27 June 2018 by Remco Bouckaert

In this post, we will look at a few BEAST XML editing tricks, including use of plates, XML entities, and parameterising XML.

Plates

Plates are small macros that are expanded before the XML is interpreted and are useful for things that are repeated with only a single value changed. For example, a set of taxa can be defined as:

<taxonset id="taxa" spec="TaxonSet">
	<taxon id="human" spec="Taxon"/>
	<taxon id="chimp" spec="Taxon"/>
	<taxon id="bonob" spec="Taxon"/>
	<taxon id="gorilla" spec="Taxon"/>
	<taxon id="orangutan" spec="Taxon"/>
	<taxon id="siamang" spec="Taxon"/>
</taxonset>

Using a plate, this can be defined as follows:

<taxonset id="taxa" spec="TaxonSet">
	<plate var="n" range="human,chimp,bonob,gorilla,orangutan,siamang">
		<taxon id="$(n)" spec="Taxon"/>
	</plate>
</taxonset>

The plate format is <plate var="$var" range="$range"> where $var is the variable to be replaced in the XML fragment inside the plate element and $range is a comma separated string of values that are used to replace the variable.

If var="n", any place in the XML inside the plate that contains $(n) is replaced by a value from $range. So, the XML above with the plate in it expands to the taxon set that we started with. Plates can also be useful for sets of operators, parameters, priors, etc. especially when there are many partitions in the analysis.

Plates can be nested, but be careful to use different var attributes.

Parameterising XML

Sometimes, it can be useful to get values from outside BEAST as values for the XML. There is now a -D option for BEAST that takes as argument a comma separated string with name-value pairs, e.g.

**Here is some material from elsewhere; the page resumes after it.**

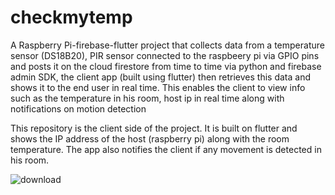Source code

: # checkmytemp

A Raspberry Pi-firebase-flutter project that collects data from a temperature sensor (DS18B20), PIR sensor connected to the raspbeery pi via GPIO pins and posts it on the cloud firestore from time to time via python and firebase admin SDK, the client app (built using flutter) then retrieves this data and shows it to the end user in real time. This enables the client to view info such as the temperature in his room, host ip in real time along with notifications on motion detection

This repository is the client side of the project. It is built on flutter and shows the IP address of the host (raspberry pi) along with the room temperature. The app also notifies the client if any movement is detected in his room.

![download](https://user-images.githubusercontent.com/61236944/127274118-cabb008e-4f29-40a3-9ec2-18dcbf1c1bf7.png)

/path/to/beast -D "chain_length=10000000,log_every=1000" myxml.xml

Every occurrence of $(name) will be replaced by value in the XML in a pre-processing step, so for instance $(chain_length) will be replaced by 10000000 and $(log_every) with 1000 in the example above.

XML Entities

When there are many partitions, and you want to be able to include and exclude partitions quickly, it may be useful to define XML entities in combination with plates. For example, let there be three partitions: COI, ND2, CYTB. We could have a HKY model for each of them, with associated operators requiring the following fragments:

<plate var="n" range="COI,ND2,CYTB">
	<stateNode id="kappy.s:$(n)" spec="RealParameter" value="1.0"/>
</plate>

<plate var="n" range="COI,ND2,CYTB">
	<operator id="kappyScaler.s:$(n)" spec="ScaleOperator" parameter="kappa.s:$(n)" weight="1.0"/>
</plate>

If we want to exclude say COI, we just delete it from the range. But there may be quite a few places, if we also have a prior on kappa, a clock rate for the partition, a treelikelihood, loggers for each of these, etc. So, a more elegant solution is to be able to specify the range. If we replace the partitions "COI,ND2,CYTB" with "&range;", like so:

<plate var="n" range="&range;">
	<stateNode id="kappy.s:$(n)" spec="RealParameter" value="1.0"/>
</plate>

<plate var="n" range="&range;">
	<operator id="kappyScaler.s:$(n)" spec="ScaleOperator" parameter="kappa.s:$(n)" weight="1.0"/>
</plate>
At the top of the XML file, we define an XML entity, just after the XML declaration but before the beast-element, like so:
<?xml version="1.0" encoding="UTF-8" standalone="no"?>
<!DOCTYPE note [
<!ENTITY range "COI,ND2,CYTB">
]>
<beast...
By changing the value of the entity, the whole model changes with one simple edit. For example, removing COI from the analysis can be done by just removing COI from the entity definition.